A key difference between a variable status and an immutable attribute is mutability or immutability. Eyes can metaphorically change from brown to blue, but not physically. Emotional state, on the other hand, is variable and even volatile at times. We can be happy, angry, sad and confused all on the same day.

Generalizing the Principle

The same kind of analysis can be applied to any attribute we consider for inclusion in a relational database application. We can examine candidates for entities (or tables) and attributes (or fields) in light of their mutability. Depending on how we decide to handle them, the tables and fields needed to support them will need to be set up differently. The important thing to keep in mind is that we do have some principles, formulated as X and Y structures, to guide us.

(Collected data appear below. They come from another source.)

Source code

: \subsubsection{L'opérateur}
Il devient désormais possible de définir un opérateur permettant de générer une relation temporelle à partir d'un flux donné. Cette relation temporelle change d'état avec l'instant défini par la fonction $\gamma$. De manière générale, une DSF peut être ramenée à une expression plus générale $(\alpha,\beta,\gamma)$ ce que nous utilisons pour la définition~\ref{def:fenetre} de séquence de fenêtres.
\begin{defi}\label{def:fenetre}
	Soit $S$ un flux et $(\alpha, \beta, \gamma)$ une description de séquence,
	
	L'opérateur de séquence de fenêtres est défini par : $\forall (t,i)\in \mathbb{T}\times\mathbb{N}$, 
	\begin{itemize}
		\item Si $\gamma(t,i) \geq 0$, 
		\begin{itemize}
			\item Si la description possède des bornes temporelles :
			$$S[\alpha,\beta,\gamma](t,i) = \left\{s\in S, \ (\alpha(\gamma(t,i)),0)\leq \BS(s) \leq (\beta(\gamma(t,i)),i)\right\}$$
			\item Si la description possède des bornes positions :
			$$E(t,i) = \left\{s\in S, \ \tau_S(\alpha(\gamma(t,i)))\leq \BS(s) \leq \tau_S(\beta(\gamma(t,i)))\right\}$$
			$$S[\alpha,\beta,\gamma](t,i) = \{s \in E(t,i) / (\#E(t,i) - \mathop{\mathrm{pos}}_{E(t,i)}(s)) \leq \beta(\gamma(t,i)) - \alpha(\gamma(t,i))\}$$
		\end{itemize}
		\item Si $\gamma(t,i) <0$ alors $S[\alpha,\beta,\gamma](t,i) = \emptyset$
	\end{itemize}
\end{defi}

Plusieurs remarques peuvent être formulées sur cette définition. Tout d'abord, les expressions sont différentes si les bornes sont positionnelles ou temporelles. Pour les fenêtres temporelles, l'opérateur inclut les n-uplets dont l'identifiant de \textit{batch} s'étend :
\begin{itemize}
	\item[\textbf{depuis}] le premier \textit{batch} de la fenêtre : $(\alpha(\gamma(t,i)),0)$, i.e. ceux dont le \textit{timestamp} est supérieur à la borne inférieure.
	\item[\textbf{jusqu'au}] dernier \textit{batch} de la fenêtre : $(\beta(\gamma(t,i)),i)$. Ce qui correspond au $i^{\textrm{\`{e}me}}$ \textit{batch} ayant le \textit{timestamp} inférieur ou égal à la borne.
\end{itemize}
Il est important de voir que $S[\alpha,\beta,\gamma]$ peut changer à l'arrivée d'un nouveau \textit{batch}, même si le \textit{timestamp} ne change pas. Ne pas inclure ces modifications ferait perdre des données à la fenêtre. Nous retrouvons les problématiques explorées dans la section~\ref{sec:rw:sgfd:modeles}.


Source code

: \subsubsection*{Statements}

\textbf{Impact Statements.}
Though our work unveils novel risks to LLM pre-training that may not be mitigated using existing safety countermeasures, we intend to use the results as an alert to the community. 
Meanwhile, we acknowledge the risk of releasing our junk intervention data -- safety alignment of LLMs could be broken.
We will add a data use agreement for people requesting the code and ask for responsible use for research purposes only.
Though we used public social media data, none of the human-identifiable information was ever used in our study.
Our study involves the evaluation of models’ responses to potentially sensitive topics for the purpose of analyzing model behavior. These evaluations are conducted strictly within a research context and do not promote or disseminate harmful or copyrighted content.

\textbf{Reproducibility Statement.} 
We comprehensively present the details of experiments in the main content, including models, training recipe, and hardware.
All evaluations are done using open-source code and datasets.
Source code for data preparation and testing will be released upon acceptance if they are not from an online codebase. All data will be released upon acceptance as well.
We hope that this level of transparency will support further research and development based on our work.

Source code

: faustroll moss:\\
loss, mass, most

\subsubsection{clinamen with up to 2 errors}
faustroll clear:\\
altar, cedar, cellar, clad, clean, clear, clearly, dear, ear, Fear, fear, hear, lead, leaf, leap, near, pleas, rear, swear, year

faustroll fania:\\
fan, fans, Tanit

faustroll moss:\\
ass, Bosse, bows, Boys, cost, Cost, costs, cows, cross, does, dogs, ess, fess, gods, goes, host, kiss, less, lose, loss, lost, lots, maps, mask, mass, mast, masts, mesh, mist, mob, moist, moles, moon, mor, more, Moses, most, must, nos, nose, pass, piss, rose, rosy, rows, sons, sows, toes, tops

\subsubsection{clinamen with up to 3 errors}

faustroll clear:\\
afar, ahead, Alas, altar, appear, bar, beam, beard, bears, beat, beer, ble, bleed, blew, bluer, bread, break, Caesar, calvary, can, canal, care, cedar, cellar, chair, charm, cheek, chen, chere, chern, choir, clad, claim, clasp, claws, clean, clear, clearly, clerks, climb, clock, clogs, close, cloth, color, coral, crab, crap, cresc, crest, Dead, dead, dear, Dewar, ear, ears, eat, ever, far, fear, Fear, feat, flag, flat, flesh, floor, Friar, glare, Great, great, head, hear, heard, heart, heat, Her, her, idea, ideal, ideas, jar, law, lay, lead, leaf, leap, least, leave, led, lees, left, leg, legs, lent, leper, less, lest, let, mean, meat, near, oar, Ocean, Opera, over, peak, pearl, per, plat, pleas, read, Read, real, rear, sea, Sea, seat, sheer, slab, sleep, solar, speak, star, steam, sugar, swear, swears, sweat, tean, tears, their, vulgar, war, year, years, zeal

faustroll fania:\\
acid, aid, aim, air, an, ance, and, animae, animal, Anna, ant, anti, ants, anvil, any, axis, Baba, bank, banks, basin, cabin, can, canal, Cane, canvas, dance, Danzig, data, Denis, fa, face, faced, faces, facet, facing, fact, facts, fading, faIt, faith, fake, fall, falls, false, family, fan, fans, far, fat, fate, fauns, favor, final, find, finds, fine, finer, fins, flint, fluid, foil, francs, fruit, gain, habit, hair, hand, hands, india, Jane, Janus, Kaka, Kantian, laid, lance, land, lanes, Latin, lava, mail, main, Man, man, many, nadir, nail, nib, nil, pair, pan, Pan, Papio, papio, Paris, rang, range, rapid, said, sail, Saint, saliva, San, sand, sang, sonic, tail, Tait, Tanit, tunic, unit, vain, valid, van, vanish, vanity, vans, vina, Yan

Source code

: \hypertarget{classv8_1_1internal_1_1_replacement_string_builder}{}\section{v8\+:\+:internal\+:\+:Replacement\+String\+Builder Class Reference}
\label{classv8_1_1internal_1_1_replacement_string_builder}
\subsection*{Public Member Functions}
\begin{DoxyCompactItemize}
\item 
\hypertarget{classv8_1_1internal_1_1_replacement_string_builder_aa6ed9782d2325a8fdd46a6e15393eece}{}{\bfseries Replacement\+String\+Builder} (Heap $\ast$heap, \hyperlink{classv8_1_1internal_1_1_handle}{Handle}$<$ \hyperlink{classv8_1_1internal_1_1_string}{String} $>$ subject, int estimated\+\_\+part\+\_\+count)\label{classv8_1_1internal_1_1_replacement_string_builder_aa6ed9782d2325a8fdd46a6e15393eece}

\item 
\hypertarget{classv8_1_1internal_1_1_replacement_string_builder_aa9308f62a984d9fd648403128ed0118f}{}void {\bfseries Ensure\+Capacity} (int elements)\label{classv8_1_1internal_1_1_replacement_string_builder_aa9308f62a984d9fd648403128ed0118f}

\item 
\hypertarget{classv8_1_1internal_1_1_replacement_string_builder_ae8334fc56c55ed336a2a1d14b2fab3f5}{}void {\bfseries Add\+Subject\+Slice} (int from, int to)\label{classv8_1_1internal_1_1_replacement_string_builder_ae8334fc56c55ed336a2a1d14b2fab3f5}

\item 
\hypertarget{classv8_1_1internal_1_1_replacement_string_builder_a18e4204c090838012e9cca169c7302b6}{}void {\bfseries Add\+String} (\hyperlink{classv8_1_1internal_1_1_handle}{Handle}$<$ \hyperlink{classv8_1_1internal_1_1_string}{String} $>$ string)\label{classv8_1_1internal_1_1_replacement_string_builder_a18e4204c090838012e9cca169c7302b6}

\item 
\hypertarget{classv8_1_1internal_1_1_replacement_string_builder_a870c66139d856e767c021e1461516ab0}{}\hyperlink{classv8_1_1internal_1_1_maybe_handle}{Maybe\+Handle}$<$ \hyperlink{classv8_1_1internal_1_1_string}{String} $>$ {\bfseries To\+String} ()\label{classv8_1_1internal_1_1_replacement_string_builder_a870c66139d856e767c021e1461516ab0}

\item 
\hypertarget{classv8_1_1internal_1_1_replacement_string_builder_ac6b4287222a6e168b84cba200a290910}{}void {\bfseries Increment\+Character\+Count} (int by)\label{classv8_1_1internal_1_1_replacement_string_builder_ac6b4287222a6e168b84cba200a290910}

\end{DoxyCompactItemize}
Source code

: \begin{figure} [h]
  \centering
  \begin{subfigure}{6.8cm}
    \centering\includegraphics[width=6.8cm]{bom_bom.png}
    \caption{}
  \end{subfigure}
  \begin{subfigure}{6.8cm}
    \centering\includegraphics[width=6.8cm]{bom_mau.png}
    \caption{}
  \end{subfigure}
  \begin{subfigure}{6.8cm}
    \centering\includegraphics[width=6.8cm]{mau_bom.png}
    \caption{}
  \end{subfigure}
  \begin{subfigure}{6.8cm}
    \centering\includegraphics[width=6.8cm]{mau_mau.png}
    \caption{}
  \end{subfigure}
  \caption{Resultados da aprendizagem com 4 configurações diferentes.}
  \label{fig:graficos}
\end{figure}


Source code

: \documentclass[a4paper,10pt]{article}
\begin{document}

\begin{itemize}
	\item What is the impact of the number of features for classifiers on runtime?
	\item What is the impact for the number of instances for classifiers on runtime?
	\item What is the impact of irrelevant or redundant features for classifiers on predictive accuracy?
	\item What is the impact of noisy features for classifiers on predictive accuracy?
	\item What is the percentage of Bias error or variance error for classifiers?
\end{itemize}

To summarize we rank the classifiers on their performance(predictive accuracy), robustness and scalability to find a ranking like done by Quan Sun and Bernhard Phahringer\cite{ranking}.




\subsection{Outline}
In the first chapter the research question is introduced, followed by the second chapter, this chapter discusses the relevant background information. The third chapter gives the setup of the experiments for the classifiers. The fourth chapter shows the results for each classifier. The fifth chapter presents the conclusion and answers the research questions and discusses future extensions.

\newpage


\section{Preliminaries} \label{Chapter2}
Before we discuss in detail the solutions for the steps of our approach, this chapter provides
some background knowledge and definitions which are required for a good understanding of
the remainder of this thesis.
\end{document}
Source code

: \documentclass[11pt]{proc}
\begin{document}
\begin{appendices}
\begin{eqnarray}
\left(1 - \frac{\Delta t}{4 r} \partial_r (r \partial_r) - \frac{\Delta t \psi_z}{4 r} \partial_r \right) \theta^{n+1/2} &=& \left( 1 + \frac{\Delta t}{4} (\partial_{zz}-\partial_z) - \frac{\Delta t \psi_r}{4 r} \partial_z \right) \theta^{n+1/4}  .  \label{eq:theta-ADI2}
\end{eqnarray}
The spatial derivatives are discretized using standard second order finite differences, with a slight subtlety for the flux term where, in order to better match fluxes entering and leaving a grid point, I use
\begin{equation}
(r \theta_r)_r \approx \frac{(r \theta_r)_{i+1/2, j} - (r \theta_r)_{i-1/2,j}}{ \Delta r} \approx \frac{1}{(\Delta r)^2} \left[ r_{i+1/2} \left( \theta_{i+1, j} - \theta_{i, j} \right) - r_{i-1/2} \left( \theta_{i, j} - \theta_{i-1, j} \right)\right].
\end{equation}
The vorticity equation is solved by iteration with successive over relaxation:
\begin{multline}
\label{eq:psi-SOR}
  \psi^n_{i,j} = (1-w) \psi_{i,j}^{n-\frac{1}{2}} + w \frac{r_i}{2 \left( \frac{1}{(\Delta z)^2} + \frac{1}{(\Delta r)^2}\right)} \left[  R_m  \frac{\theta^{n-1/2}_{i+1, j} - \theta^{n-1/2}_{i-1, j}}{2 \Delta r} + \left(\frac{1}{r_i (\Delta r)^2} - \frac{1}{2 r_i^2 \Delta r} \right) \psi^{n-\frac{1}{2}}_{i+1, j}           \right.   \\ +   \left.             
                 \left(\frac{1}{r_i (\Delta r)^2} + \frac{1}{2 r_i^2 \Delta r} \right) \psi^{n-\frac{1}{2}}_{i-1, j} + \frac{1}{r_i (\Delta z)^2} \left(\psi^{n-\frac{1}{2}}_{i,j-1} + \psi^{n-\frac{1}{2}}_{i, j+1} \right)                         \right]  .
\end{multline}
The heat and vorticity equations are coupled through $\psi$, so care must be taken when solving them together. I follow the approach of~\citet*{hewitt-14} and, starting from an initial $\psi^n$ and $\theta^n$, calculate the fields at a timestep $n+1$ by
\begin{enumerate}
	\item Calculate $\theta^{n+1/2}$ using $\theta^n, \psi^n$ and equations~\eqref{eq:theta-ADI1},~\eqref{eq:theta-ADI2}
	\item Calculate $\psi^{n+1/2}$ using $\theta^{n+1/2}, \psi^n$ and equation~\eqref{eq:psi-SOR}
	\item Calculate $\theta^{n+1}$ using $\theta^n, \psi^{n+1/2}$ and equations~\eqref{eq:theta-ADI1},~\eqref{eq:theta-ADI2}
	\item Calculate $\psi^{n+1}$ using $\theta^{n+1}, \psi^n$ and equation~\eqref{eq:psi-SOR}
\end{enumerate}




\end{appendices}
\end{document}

Roles and Statuses are Variable

Mutability, or variability, means we can handle relational tables for status in the same we handle relational tables for roles. Specifically, there is a temporal, or sequential, or historical, component to both. That means if we need to capture the history of changing statuses for an entity, we need multiple, date flagged records in a history table. In the relatively more rare situation that we are only interested in current status, of course, we can create an updateable attribute field in the parent table.

Let's consider some examples of such statuses for our hypothetical Human Resources relational database application.

One status commonly tracked by HR for is whether an employee is paid
  • an hourly wage. 
  • a monthly salary
  • a piece rate
These statuses might be called "Compensation" or something similar.

For example, employees who drive forklifts in a warehouse are usually paid hourly wages, while the warehouse manager is usually paid a monthly salary. The line workers making the widgets that go into the boxes moved by forklifts may be paid according to the number of widgets they produce in a shift.

It's tempting to say, on first look, to say "Compensation" is an attribute of an employee, that's how each one is paid.
X (compensation) is A VARIABLE STATUS OF Y (employee).
It's also wrong. This particular situation has to do with employee roles as well as the employees themselves.

Remember, employees can, and do, move from position to position. The forklift driver can be promoted to supervising a shift in the warehouse and move, at the same time, from an hourly wage to a monthly salary. A line worker might go to training and learn to drive a forklift. And so on.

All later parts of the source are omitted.